* [Provided records]
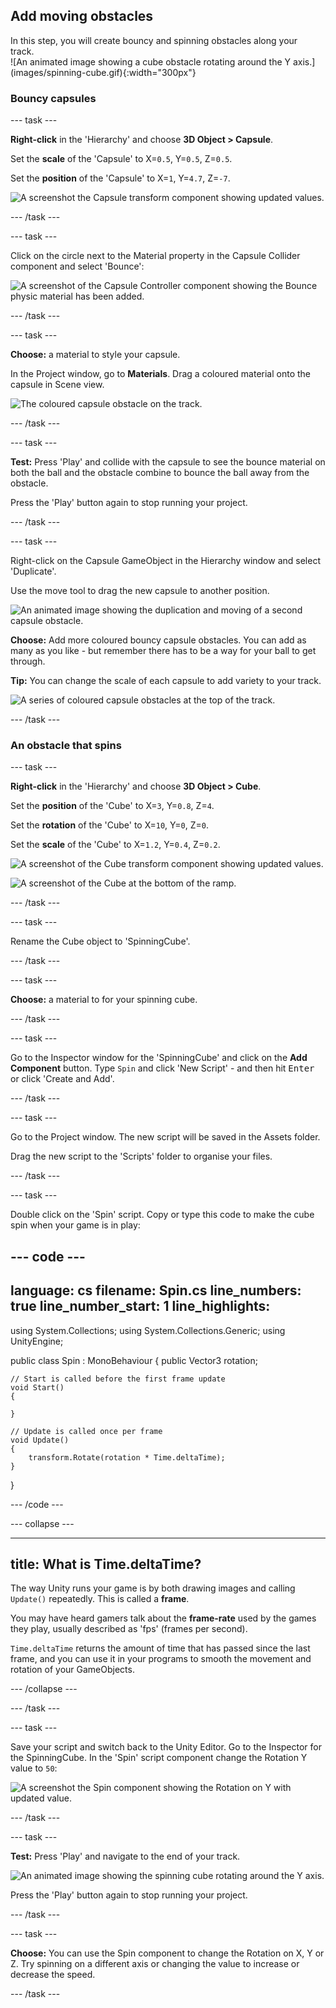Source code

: ## Add moving obstacles 

<div style="display: flex; flex-wrap: wrap">
<div style="flex-basis: 200px; flex-grow: 1; margin-right: 15px;">
In this step, you will create bouncy and spinning obstacles along your track.
</div>
<div>
![An animated image showing a cube obstacle rotating around the Y axis.](images/spinning-cube.gif){:width="300px"}
</div>
</div>

### Bouncy capsules

--- task ---

**Right-click** in the 'Hierarchy' and choose **3D Object > Capsule**.

Set the **scale** of the 'Capsule' to X=`0.5`, Y=`0.5`, Z=`0.5`.

Set the **position** of the 'Capsule' to X=`1`, Y=`4.7`, Z=`-7`.

![A screenshot the Capsule transform component showing updated values.](images/capsule-transform.png)

--- /task ---

--- task ---

Click on the circle next to the Material property in the Capsule Collider component and select 'Bounce':

![A screenshot of the Capsule Controller component showing the Bounce physic material has been added.](images/capsule-bounce.png)

--- /task ---

--- task ---

**Choose:** a material to style your capsule. 

In the Project window, go to **Materials**. Drag a coloured material onto the capsule in Scene view.   

![The coloured capsule obstacle on the track.](images/capsule-track.png)

--- /task ---

--- task ---

**Test:** Press 'Play' and collide with the capsule to see the bounce material on both the ball and the obstacle combine to bounce the ball away from the obstacle. 

Press the 'Play' button again to stop running your project. 

--- /task ---

--- task ---

Right-click on the Capsule GameObject in the Hierarchy window and select 'Duplicate'.

Use the move tool to drag the new capsule to another position. 

![An animated image showing the duplication and moving of a second capsule obstacle.](images/multiple-capsules.gif)

**Choose:** Add more coloured bouncy capsule obstacles. You can add as many as you like - but remember there has to be a way for your ball to get through.

**Tip:** You can change the scale of each capsule to add variety to your track.

![A series of coloured capsule obstacles at the top of the track.](images/multiple-capsules.png)

--- /task ---

### An obstacle that spins

--- task ---

**Right-click** in the 'Hierarchy' and choose **3D Object > Cube**.

Set the **position** of the 'Cube' to X=`3`, Y=`0.8`, Z=`4`.

Set the **rotation** of the 'Cube' to X=`10`, Y=`0`, Z=`0`.

Set the **scale** of the 'Cube' to X=`1.2`, Y=`0.4`, Z=`0.2`.

![A screenshot of the Cube transform component showing updated values.](images/spinning-cube-properties.png)

![A screenshot of the Cube at the bottom of the ramp.](images/spin-location.png)

--- /task ---

--- task ---

Rename the Cube object to 'SpinningCube'.

--- /task ---

--- task ---

**Choose:** a material to for your spinning cube. 

--- /task ---

--- task ---

Go to the Inspector window for the 'SpinningCube' and click on the **Add Component** button. Type `Spin` and  click 'New Script' - and then hit <kbd>Enter</kbd> or click 'Create and Add'.

--- /task ---

--- task ---

Go to the Project window. The new script will be saved in the Assets folder.

Drag the new script to the 'Scripts' folder to organise your files.

--- /task ---

--- task ---

Double click on the 'Spin' script. Copy or type this code to make the cube spin when your game is in play:

--- code ---
---
language: cs
filename: Spin.cs
line_numbers: true
line_number_start: 1
line_highlights:
---

using System.Collections;
using System.Collections.Generic;
using UnityEngine;

public class Spin : MonoBehaviour
{
    public Vector3 rotation;

    // Start is called before the first frame update
    void Start()
    {
       
    }

    // Update is called once per frame
    void Update()
    {
        transform.Rotate(rotation * Time.deltaTime); 
    }
}

--- /code ---

--- collapse ---

---
title: What is Time.deltaTime?
---

The way Unity runs your game is by both drawing images and calling `Update()` repeatedly. This is called a **frame**. 

You may have heard gamers talk about the **frame-rate** used by the games they play, usually described as 'fps' (frames per second).

`Time.deltaTime` returns the amount of time that has passed since the last frame, and you can use it in your programs to smooth the movement and rotation of your GameObjects.

--- /collapse ---

--- /task ---

--- task ---

Save your script and switch back to the Unity Editor. Go to the Inspector for the SpinningCube. In the 'Spin' script component change the Rotation Y value to `50`: 

![A screenshot the Spin component showing the Rotation on Y with updated value.](images/y-rotation.png)

--- /task ---

--- task ---

**Test:** Press 'Play' and navigate to the end of your track. 

![An animated image showing the spinning cube rotating around the Y axis.](images/spinning-cube.gif)

Press the 'Play' button again to stop running your project. 

--- /task ---

--- task ---

**Choose:** You can use the Spin component to change the Rotation on X, Y or Z. Try spinning on a different axis or changing the value to increase or decrease the speed. 

--- /task ---
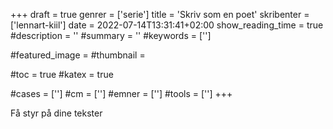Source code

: +++
draft = true
genrer = ['serie']
title = 'Skriv som en poet'
skribenter = ['lennart-kiil']
date = 2022-07-14T13:31:41+02:00
show_reading_time = true
#description = ''
#summary = ''
#keywords = ['']

#featured_image =
#thumbnail =

#toc = true
#katex = true

#cases = ['']
#cm = ['']
#emner = ['']
#tools = ['']
+++

Få styr på dine tekster
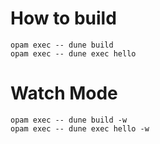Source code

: # How to build
    opam exec -- dune build
    opam exec -- dune exec hello
# Watch Mode
    opam exec -- dune build -w
    opam exec -- dune exec hello -w
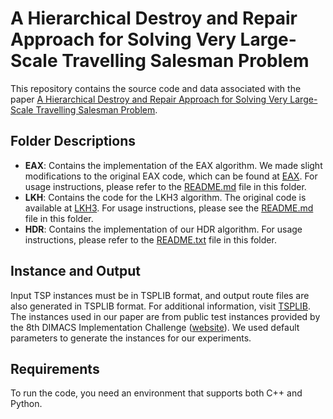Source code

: # A Hierarchical Destroy and Repair Approach for Solving Very Large-Scale Travelling Salesman Problem

This repository contains the source code and data associated with the paper [A Hierarchical Destroy and Repair Approach for Solving Very Large-Scale Travelling Salesman Problem](https://arxiv.org/abs/2308.04639).

## Folder Descriptions

- **EAX**: Contains the implementation of the EAX algorithm. We made slight modifications to the original EAX code, which can be found at [EAX](https://github.com/nagata-yuichi/GA-EAX/tree/main/GA_EAX_1.0). For usage instructions, please refer to the [README.md](EAX/README.md) file in this folder.
- **LKH**: Contains the code for the LKH3 algorithm. The original code is available at [LKH3](http://akira.ruc.dk/~keld/research/LKH-3). For usage instructions, please see the [README.md](LKH/README.md) file in this folder.
- **HDR**: Contains the implementation of our HDR algorithm. For usage instructions, please refer to the [README.txt](HDR/README.md) file in this folder.

## Instance and Output

Input TSP instances must be in TSPLIB format, and output route files are also generated in TSPLIB format. For additional information, visit [TSPLIB](http://comopt.ifi.uni-heidelberg.de/software/TSPLIB95/). The instances used in our paper are from public test instances provided by the 8th DIMACS Implementation Challenge ([website](http://dimacs.rutgers.edu/archive/Challenges/TSP/download.html)). We used default parameters to generate the instances for our experiments.

## Requirements

To run the code, you need an environment that supports both C++ and Python.

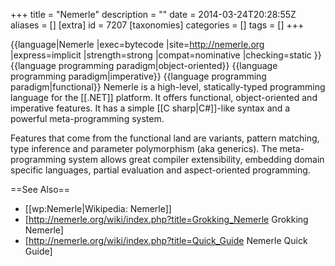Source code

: +++
title = "Nemerle"
description = ""
date = 2014-03-24T20:28:55Z
aliases = []
[extra]
id = 7207
[taxonomies]
categories = []
tags = []
+++

{{language|Nemerle
|exec=bytecode
|site=http://nemerle.org
|express=implicit
|strength=strong
|compat=nominative
|checking=static
}}
{{language programming paradigm|object-oriented}}
{{language programming paradigm|imperative}}
{{language programming paradigm|functional}}
Nemerle is a high-level, statically-typed programming language for the [[.NET]] platform. It offers functional, object-oriented and imperative features. It has a simple [[C sharp|C#]]-like syntax and a powerful meta-programming system.

Features that come from the functional land are variants, pattern matching, type inference and parameter polymorphism (aka generics). The meta-programming system allows great compiler extensibility, embedding domain specific languages, partial evaluation and aspect-oriented programming.

==See Also==
* [[wp:Nemerle|Wikipedia: Nemerle]]
* [http://nemerle.org/wiki/index.php?title=Grokking_Nemerle Grokking Nemerle]
* [http://nemerle.org/wiki/index.php?title=Quick_Guide Nemerle Quick Guide]
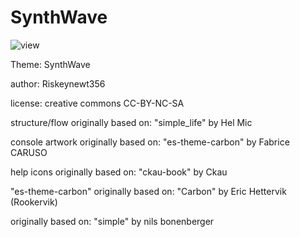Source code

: # SynthWave
![view](https://user-images.githubusercontent.com/100368776/155655104-c0d7bdfd-9d12-44b8-bf70-ef9337662d47.jpg)

Theme: SynthWave

author: Riskeynewt356

license: creative commons CC-BY-NC-SA

structure/flow originally based on: "simple_life" by Hel Mic

console artwork originally based on: "es-theme-carbon" by Fabrice CARUSO

help icons originally based on: "ckau-book" by Ckau

"es-theme-carbon" originally based on: "Carbon" by Eric Hettervik (Rookervik)

originally based on: "simple" by nils bonenberger

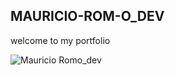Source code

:  ## MAURICIO-ROM-O_DEV
 welcome to my portfolio

![Mauricio Romo_dev](https://github.com/MauricioRomao/IMAG_CHAT/assets/152827574/f23c148b-2e29-4f53-91b6-c956c3f3fc6d)
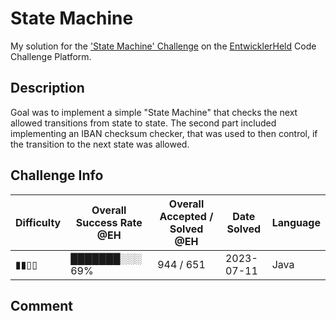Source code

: # State Machine

My solution for the ['State Machine' Challenge](https://platform.entwicklerheld.de/challenge/state-machine?technology=Java) on the [EntwicklerHeld](https://platform.entwicklerheld.de/) Code Challenge Platform.

## Description
Goal was to implement a simple "State Machine" that checks the next allowed transitions from state to state. The second part included implementing an IBAN checksum checker, that was used to then control, if the transition to the next state was allowed.

## Challenge Info
Difficulty | Overall Success Rate @EH | Overall Accepted / Solved @EH | Date Solved | Language
---|---|---|---|---|
▮▮▯▯ | ███████░░░ 69% | 944 / 651 | 2023-07-11 | Java

## Comment

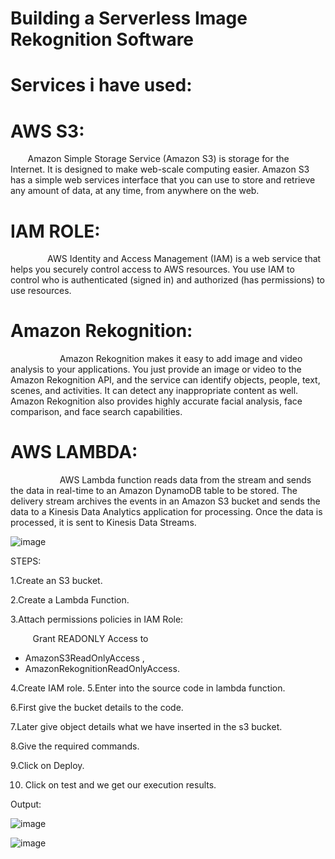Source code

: # Building a Serverless Image Rekognition Software
# Services i have used:

# AWS S3:

       Amazon Simple Storage Service (Amazon S3) is storage for the Internet. It is designed to make web-scale computing easier. Amazon S3 has a simple web services interface that you can use to store and retrieve any amount of data, at any time, from anywhere on the web.

# IAM ROLE:

               AWS Identity and Access Management (IAM) is a web service that helps you securely control access to AWS resources. You use IAM to control who is authenticated (signed in) and authorized (has permissions) to use resources. 
               
 # Amazon Rekognition: 
 
                    Amazon Rekognition makes it easy to add image and video analysis to your applications. You just provide an image or video to the Amazon Rekognition API, and the service can identify objects, people, text, scenes, and activities. It can detect any inappropriate content as well. Amazon Rekognition also provides highly accurate facial analysis, face comparison, and face search capabilities.
                    
# AWS LAMBDA:

                    AWS Lambda function reads data from the stream and sends the data in real-time to an Amazon DynamoDB table to be stored. The delivery stream archives the events in an Amazon S3 bucket and sends the data to a Kinesis Data Analytics application for processing. Once the data is processed, it is sent to Kinesis Data Streams.
                    
![image](https://user-images.githubusercontent.com/90968579/231437194-d735d52a-913a-4afa-8d34-b79952789c65.png)

STEPS:

1.Create an S3 bucket. 

2.Create a Lambda Function.

3.Attach permissions policies in IAM Role:

         Grant READONLY Access to 
- AmazonS3ReadOnlyAccess , 
- AmazonRekognitionReadOnlyAccess.

4.Create IAM role.
5.Enter into the source code in lambda function.

6.First give the bucket details to the code.

7.Later give object details what we have inserted in the s3 bucket.

8.Give the required commands.

9.Click on Deploy.

10. Click on test and we get our execution results.


Output:

![image](https://user-images.githubusercontent.com/90968579/231437524-1437da00-f82d-433b-8bf3-698733faf6df.png)

![image](https://user-images.githubusercontent.com/90968579/231437583-dbca4274-e340-4754-aee8-c7e6f0ac0d5c.png)




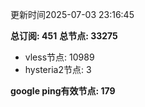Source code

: 更新时间2025-07-03 23:16:45

**总订阅: 451**
**总节点: 33275**
- vless节点: 10989
- hysteria2节点: 3

**google ping有效节点: 179**
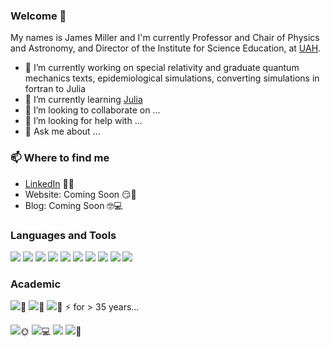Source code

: ### Welcome 👋

My names is James Miller and I'm currently Professor and Chair of Physics and Astronomy, and Director of the Institute for Science Education, at [UAH](https://www.uah.edu/science/departments/physics).

- 🔭 I’m currently working on special relativity and graduate quantum mechanics texts, epidemiological simulations, converting simulations in fortran to Julia
- 🌱 I’m currently learning [Julia](https://julialang.org/)
- 👯 I’m looking to collaborate on ...
- 🤔 I’m looking for help with ...
- 💬 Ask me about ...


### 📫 Where to find me
- [LinkedIn](https://www.linkedin.com/in/4millerja/) 👨💼
- Website: Coming Soon 😏🔗
- Blog: Coming Soon 🤓💻

### Languages and Tools

![](https://img.shields.io/badge/Code-Fortran-informational?style=flat&logo=<LOGO_NAME>&logoColor=white&color=2bbc8a)
![](https://img.shields.io/badge/Code-Mathematica-informational?style=flat&logo=<LOGO_NAME>&logoColor=white&color=2bbc8a)
![](https://img.shields.io/badge/Code-Julia-informational?style=flat&logo=<LOGO_NAME>&logoColor=white&color=2bbc8a)
![](https://img.shields.io/badge/Code-Matlab-informational?style=flat&logo=<LOGO_NAME>&logoColor=white&color=2bbc8a)
![](https://img.shields.io/badge/OS-macOS-informational?style=flat&logo=<LOGO_NAME>&logoColor=white&color=2bbc8a)
![](https://img.shields.io/badge/OS-Linux-informational?style=flat&logo=<LOGO_NAME>&logoColor=white&color=2bbc8a)
![](https://img.shields.io/badge/Editor-Sublime-informational?style=flat&logo=<LOGO_NAME>&logoColor=white&color=2bbc8a)
![](https://img.shields.io/badge/Environment-VScode-informational?style=flat&logo=<LOGO_NAME>&logoColor=white&color=2bbc8a)
![](https://img.shields.io/badge/Environment-Pluto-informational?style=flat&logo=<LOGO_NAME>&logoColor=white&color=2bbc8a)
![](https://img.shields.io/badge/Environment-Jupyter-informational?style=flat&logo=<LOGO_NAME>&logoColor=white&color=2bbc8a)

### Academic

![](https://img.shields.io/badge/Teaching-Graduate-informational?style=flat&logo=<LOGO_NAME>&logoColor=white&color=informational)🌌
![](https://img.shields.io/badge/Teaching-Undergraduate-informational?style=flat&logo=<LOGO_NAME>&logoColor=white&color=informational)🔭
![](https://img.shields.io/badge/Teaching-MS%20and%20PhD%20supervision-informational?style=flat&logo=<LOGO_NAME>&logoColor=white&color=informational)🌟
⚡ for > 35 years...

![](https://img.shields.io/badge/Theory-High%20Energy%20Solar%20Physics-informational?style=flat&logo=<LOGO_NAME>&logoColor=white&color=orange)🌞
![](https://img.shields.io/badge/Computation-Plasma%20Physics-informational?style=flat&logo=<LOGO_NAME>&logoColor=white&color=orange)💻
![](https://img.shields.io/badge/Computation-Quantum%20Mechanics-informational?style=flat&logo=<LOGO_NAME>&logoColor=white&color=orange)
![](https://img.shields.io/badge/Education-K-12%20STEM%20reform-informational?style=flat&logo=<LOGO_NAME>&logoColor=white&color=orange)🚀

* [How to complete this task] Working from the data above, repeat exactly, and only, the lines that begin at the line containing "4.Create IAM role." and stop after the line containing "My names is"; pictures are not copied.

* [Exercise response]
4.Create IAM role.
5.Enter into the source code in lambda function.

6.First give the bucket details to the code.

7.Later give object details what we have inserted in the s3 bucket.

8.Give the required commands.

9.Click on Deploy.

10. Click on test and we get our execution results.


Output:

![image](https://user-images.githubusercontent.com/90968579/231437524-1437da00-f82d-433b-8bf3-698733faf6df.png)

![image](https://user-images.githubusercontent.com/90968579/231437583-dbca4274-e340-4754-aee8-c7e6f0ac0d5c.png)




Source code

: 更新时间2025-07-03 23:16:45

**总订阅: 451**
**总节点: 33275**
- vless节点: 10989
- hysteria2节点: 3

**google ping有效节点: 179**
Source code

: ### Welcome 👋

My names is James Miller and I'm currently Professor and Chair of Physics and Astronomy, and Director of the Institute for Science Education, at [UAH](https://www.uah.edu/science/departments/physics).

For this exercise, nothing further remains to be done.